ONE MILLION BLOG READERS

NEVER BACKING DOWN


This week, my blog received its one millionth unique visitor.

I have been blogging daily for more than a decade.

Sometimes I have posted beautiful photos from exotic travel.

Certainly this space has served as a bully pulpit to scold lousy government services and terrible companies.

A few times, I have shared photos of my cats – or tragically, a tribute to one who went over the Rainbow Bridge.

But more than 90 percent of my posts are related to disability advocacy.

Most of those point out flaws in the built environment.

With all due respect, our planners, architects, engineers, builders and municipalities that regulate them have had more than a third of a century under the Americans with Disabilities Act (ADA) to get it right.

But the vast majority continue to push back, resist and even go to court to try to get out of the responsibility of observing federal civil rights legislation that guarantees equal access for people with disabilities.

Hundreds of local governments – and related transit, redevelopment and similar agencies – still design sidewalks, parks, buildings, transit systems, airports and much of the built environment in ways that isolate and dehumanized people with disabilities.

Sadly, with a plethora of lawsuits against the ADA and Section 504 of the Rehabilitation Act of 1973, a stacked Supreme Court may strip away basic dignity and independence of people with disabilities.

In case you are wondering, the CDC has documented that one in four people experience disability in their lifetime. That is more than 85 million Americans. Globally, the WHO has recognized that there are far more than 1 billion people with disabilities.

Not only is a level playing field a basic human right.
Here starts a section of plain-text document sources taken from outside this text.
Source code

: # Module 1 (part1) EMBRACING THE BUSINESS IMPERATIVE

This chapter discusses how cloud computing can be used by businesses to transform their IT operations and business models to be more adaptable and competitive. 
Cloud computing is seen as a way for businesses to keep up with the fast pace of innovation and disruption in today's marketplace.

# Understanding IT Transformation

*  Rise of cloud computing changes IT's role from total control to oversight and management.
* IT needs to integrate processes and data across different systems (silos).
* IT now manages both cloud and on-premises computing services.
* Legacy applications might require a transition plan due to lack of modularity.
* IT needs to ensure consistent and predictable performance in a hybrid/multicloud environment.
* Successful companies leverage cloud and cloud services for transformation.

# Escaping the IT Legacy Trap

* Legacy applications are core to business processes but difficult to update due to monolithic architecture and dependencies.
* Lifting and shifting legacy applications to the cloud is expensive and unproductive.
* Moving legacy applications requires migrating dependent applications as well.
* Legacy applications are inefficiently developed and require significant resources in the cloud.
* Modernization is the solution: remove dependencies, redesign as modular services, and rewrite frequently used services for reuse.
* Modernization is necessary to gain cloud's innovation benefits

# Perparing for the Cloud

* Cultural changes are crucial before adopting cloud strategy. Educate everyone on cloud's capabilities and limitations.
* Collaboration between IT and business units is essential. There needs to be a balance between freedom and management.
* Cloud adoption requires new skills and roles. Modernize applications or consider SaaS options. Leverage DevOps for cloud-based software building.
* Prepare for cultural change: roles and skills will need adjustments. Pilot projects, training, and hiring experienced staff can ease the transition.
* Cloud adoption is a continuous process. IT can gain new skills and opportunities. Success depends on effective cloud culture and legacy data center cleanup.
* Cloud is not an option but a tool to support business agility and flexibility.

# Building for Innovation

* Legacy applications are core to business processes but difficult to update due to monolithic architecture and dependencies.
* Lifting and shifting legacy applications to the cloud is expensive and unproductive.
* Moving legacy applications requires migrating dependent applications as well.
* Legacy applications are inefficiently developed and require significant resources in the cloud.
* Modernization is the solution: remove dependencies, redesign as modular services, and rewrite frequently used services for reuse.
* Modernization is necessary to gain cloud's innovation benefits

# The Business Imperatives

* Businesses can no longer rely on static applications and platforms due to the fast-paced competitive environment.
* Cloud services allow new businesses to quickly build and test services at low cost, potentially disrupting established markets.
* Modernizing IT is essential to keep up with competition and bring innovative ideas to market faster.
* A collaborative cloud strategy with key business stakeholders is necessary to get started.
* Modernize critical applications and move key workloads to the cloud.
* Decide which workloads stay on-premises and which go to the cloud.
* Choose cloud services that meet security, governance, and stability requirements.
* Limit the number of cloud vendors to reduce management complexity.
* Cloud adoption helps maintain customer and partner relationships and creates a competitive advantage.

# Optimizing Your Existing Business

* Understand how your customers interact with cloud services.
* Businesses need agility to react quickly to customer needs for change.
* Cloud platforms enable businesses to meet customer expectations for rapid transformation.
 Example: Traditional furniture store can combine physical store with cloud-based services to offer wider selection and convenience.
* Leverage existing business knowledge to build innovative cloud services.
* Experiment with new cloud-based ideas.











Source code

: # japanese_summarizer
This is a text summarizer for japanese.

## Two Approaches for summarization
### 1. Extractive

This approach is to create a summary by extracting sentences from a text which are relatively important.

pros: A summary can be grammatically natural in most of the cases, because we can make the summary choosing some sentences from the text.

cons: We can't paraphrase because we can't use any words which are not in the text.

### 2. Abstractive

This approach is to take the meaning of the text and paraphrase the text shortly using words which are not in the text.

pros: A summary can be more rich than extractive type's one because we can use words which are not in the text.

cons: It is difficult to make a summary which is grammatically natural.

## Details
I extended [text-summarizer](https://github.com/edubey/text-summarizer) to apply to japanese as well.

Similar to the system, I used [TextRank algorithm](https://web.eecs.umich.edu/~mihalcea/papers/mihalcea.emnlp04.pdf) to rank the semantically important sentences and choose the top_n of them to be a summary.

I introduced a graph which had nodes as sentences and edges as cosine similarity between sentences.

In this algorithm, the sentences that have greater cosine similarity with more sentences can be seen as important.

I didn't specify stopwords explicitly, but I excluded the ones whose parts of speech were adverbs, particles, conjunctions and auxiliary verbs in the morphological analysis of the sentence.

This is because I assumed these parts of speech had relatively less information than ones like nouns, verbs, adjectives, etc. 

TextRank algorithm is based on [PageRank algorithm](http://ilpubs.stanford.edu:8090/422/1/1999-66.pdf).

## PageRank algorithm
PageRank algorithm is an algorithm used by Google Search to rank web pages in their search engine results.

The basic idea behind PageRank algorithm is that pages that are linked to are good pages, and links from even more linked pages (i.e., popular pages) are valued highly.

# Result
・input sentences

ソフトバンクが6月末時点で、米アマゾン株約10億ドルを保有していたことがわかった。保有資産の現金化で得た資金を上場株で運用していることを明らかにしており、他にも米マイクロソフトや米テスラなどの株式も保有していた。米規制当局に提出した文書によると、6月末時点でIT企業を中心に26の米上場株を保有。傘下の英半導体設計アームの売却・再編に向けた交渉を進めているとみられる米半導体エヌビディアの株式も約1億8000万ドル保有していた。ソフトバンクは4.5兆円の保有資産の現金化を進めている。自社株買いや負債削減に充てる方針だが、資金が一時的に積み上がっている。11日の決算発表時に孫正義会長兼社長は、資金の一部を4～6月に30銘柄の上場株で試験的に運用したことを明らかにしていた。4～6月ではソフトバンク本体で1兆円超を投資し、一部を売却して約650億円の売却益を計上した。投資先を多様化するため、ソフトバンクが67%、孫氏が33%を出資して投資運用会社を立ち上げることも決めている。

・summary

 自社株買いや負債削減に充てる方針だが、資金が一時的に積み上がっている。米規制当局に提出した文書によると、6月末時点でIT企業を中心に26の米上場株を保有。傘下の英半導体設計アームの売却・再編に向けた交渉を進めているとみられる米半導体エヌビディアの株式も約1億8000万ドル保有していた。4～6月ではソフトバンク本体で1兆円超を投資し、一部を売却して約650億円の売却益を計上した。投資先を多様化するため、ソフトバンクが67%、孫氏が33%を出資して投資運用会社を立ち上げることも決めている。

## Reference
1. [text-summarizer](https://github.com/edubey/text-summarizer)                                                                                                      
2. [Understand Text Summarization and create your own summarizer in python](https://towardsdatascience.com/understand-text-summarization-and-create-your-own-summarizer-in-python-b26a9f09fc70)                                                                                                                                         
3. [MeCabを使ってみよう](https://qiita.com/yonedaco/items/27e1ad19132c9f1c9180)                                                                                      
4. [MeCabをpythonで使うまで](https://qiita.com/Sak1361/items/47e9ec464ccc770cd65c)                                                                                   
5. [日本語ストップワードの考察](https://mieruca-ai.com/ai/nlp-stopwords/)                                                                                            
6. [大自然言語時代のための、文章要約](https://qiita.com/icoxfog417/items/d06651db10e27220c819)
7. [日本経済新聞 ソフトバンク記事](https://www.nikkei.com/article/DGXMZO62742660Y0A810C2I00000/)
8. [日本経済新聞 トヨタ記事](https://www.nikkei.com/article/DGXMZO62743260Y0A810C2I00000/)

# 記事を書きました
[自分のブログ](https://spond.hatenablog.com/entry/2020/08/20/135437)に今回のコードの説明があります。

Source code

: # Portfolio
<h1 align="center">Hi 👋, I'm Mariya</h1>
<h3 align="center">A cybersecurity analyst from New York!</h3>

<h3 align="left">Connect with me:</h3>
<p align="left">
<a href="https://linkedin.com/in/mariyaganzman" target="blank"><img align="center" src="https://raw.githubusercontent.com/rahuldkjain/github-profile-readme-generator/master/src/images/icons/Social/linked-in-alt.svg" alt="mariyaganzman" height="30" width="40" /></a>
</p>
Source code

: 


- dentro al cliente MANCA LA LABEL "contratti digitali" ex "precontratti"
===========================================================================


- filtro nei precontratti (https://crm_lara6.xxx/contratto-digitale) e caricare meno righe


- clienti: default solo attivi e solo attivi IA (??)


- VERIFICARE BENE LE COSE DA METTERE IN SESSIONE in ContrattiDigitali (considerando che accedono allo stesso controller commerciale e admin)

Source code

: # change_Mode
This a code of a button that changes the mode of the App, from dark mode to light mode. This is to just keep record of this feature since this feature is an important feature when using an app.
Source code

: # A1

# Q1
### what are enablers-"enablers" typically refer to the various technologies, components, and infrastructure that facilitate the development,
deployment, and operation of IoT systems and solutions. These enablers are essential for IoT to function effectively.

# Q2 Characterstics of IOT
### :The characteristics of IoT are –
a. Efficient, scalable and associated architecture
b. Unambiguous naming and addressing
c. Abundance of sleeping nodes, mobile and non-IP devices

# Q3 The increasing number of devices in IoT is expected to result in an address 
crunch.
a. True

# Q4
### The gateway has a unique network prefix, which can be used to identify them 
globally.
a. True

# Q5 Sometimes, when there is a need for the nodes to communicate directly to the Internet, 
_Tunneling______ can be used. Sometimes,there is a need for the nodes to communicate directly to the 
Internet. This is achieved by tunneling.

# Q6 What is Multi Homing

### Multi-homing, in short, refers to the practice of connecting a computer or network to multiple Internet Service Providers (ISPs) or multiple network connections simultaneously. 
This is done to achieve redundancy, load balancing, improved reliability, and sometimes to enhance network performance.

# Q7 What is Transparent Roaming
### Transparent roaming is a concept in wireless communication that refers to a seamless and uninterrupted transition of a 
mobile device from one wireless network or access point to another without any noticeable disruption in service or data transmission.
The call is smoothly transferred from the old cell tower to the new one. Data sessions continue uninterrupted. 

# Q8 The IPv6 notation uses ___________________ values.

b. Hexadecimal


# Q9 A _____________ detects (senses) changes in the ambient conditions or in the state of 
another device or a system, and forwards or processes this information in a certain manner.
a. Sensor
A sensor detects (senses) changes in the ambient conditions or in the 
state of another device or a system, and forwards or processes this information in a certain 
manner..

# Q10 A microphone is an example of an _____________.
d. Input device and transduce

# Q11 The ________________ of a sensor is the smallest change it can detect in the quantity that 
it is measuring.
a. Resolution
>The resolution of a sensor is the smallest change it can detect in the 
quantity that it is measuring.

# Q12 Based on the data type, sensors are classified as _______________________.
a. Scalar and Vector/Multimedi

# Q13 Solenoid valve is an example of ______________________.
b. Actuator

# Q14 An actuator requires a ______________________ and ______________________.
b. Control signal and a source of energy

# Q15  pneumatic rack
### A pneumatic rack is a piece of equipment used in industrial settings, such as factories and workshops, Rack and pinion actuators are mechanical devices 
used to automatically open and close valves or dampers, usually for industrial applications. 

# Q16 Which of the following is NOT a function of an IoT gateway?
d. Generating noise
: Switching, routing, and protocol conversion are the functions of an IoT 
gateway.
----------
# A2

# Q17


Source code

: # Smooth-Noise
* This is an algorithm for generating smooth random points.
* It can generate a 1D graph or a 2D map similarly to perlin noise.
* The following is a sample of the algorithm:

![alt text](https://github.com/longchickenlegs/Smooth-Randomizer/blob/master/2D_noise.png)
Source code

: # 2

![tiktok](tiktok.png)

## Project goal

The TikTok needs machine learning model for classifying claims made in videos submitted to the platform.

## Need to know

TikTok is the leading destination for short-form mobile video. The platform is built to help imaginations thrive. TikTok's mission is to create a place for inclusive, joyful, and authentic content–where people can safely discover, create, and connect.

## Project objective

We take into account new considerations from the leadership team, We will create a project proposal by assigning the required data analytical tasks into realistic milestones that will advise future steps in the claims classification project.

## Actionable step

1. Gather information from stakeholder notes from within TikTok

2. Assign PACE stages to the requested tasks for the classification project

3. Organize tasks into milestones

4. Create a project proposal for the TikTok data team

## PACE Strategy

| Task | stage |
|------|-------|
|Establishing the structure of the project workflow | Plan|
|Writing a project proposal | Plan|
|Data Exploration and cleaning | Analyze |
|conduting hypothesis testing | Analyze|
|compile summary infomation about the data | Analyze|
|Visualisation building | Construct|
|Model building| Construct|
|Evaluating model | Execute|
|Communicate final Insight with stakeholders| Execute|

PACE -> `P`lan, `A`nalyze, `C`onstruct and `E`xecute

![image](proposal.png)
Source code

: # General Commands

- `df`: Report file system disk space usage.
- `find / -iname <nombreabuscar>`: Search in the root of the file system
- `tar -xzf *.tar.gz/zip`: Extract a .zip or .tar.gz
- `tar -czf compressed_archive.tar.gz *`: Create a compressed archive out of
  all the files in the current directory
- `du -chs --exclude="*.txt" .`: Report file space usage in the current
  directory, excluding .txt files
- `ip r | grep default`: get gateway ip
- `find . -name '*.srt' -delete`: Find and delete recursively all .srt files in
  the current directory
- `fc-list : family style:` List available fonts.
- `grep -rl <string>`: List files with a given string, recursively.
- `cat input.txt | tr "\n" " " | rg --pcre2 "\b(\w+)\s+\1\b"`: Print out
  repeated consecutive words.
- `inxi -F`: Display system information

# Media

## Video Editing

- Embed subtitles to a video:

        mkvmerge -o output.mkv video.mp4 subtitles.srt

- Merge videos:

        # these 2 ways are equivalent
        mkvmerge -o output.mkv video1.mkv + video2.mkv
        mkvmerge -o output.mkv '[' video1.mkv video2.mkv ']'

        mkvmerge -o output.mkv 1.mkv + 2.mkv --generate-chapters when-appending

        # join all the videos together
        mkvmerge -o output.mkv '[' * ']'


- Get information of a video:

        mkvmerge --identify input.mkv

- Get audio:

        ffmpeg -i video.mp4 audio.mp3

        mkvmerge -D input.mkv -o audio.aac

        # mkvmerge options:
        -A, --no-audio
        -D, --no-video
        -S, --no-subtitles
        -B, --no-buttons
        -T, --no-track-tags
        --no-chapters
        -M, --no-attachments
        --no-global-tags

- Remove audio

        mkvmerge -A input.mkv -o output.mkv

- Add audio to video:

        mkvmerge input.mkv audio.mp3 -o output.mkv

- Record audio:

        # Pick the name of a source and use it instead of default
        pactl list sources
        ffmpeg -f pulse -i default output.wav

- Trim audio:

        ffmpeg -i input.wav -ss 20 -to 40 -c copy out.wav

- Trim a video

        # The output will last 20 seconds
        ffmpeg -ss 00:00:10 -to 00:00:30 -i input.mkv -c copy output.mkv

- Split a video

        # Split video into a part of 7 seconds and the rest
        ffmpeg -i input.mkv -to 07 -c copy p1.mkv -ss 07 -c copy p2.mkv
But it also makes economic sense.

In addition to the staggering loss of dignity and quality of life, it costs trillions to warehouse people instead of mainstreaming them.

It costs dimes on the dollar to create inclusive spaces and places.

Once that is done, the rampant under- and unemployment of people with disabilities can become a thing of the past.

Catastrophically, our White House, Senate and Congress and far too many governors and state legislators  -- seem hellbent on reducing the inclusion gained under nearly 35 years of the ADA.

Diversity, Equity and Inclusion is the very definition of a Democracy – it is the core fiber of what it means to be in the United States. But the savage right wing would like to reframe DEI as something as loathsome as fascism.

This blog will never back down from championing DEI, especially in the lens of disability.

Not even if it costs me clients and work.

Not even if it places me in the crosshairs of an authoritarian government goose stepping its way toward a Nazi police state.

I will risk my nest egg, career and freedom – defending my right to underscore ableism and other treacherous acts of hatred toward the disability community.

Give me the liberty to be an ally, or give me death.